[[ MATERIAL TO PROCESS, beginning ]]

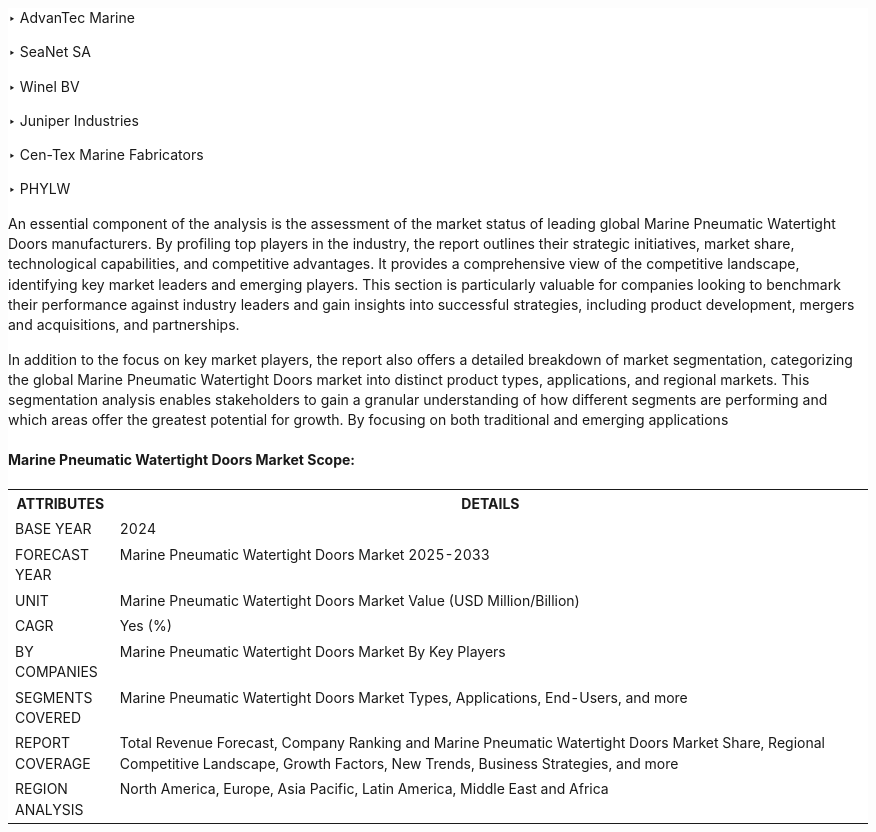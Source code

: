 ‣ AdvanTec Marine

‣ SeaNet SA

‣ Winel BV

‣ Juniper Industries

‣ Cen-Tex Marine Fabricators

‣ PHYLW

An essential component of the analysis is the assessment of the market status of leading global Marine Pneumatic Watertight Doors manufacturers. By profiling top players in the industry, the report outlines their strategic initiatives, market share, technological capabilities, and competitive advantages. It provides a comprehensive view of the competitive landscape, identifying key market leaders and emerging players. This section is particularly valuable for companies looking to benchmark their performance against industry leaders and gain insights into successful strategies, including product development, mergers and acquisitions, and partnerships.

In addition to the focus on key market players, the report also offers a detailed breakdown of market segmentation, categorizing the global Marine Pneumatic Watertight Doors market into distinct product types, applications, and regional markets. This segmentation analysis enables stakeholders to gain a granular understanding of how different segments are performing and which areas offer the greatest potential for growth. By focusing on both traditional and emerging applications

<h4>Marine Pneumatic Watertight Doors Market Scope:</h4>
<table>
<tr>
<th>ATTRIBUTES</th>
<th>DETAILS</th>
</tr>
<tr>
<td>BASE YEAR</td>
<td>2024</td>
</tr>
<tr>
<td>FORECAST YEAR</td>
<td>Marine Pneumatic Watertight Doors Market 2025-2033</td>
</tr>
<tr>
<td>UNIT</td>
<td>Marine Pneumatic Watertight Doors Market Value (USD Million/Billion)</td>
<tr>
<td>CAGR</td>
<td>Yes (%)</td>
</tr>
</tr>
<tr>
<td>BY COMPANIES</td>
<td>Marine Pneumatic Watertight Doors Market By Key Players</td>
</tr>
<tr>
<td>SEGMENTS COVERED</td>
<td>Marine Pneumatic Watertight Doors Market Types, Applications, End-Users, and more</td>
</tr>
<tr>
<td>REPORT COVERAGE</td>
<td>Total Revenue Forecast, Company Ranking and Marine Pneumatic Watertight Doors Market Share, Regional Competitive Landscape, Growth Factors, New Trends, Business Strategies, and more</td>
</tr>
<tr>
<td>REGION ANALYSIS</td>
<td>North America, Europe, Asia Pacific, Latin America, Middle East and Africa</td>
</tr>
</table>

[[ MATERIAL TO PROCESS, end ]]

__YOUR OBJECTIVE__:
Once the line with "<td>Marine Pneumatic Watertight Doors Market Value" is found, transcribe it and each line after it through the final line of the entries, exactly and only.

__YOUR RESPONSE__:
<td>Marine Pneumatic Watertight Doors Market Value (USD Million/Billion)</td>
<tr>
<td>CAGR</td>
<td>Yes (%)</td>
</tr>
</tr>
<tr>
<td>BY COMPANIES</td>
<td>Marine Pneumatic Watertight Doors Market By Key Players</td>
</tr>
<tr>
<td>SEGMENTS COVERED</td>
<td>Marine Pneumatic Watertight Doors Market Types, Applications, End-Users, and more</td>
</tr>
<tr>
<td>REPORT COVERAGE</td>
<td>Total Revenue Forecast, Company Ranking and Marine Pneumatic Watertight Doors Market Share, Regional Competitive Landscape, Growth Factors, New Trends, Business Strategies, and more</td>
</tr>
<tr>
<td>REGION ANALYSIS</td>
<td>North America, Europe, Asia Pacific, Latin America, Middle East and Africa</td>
</tr>
</table>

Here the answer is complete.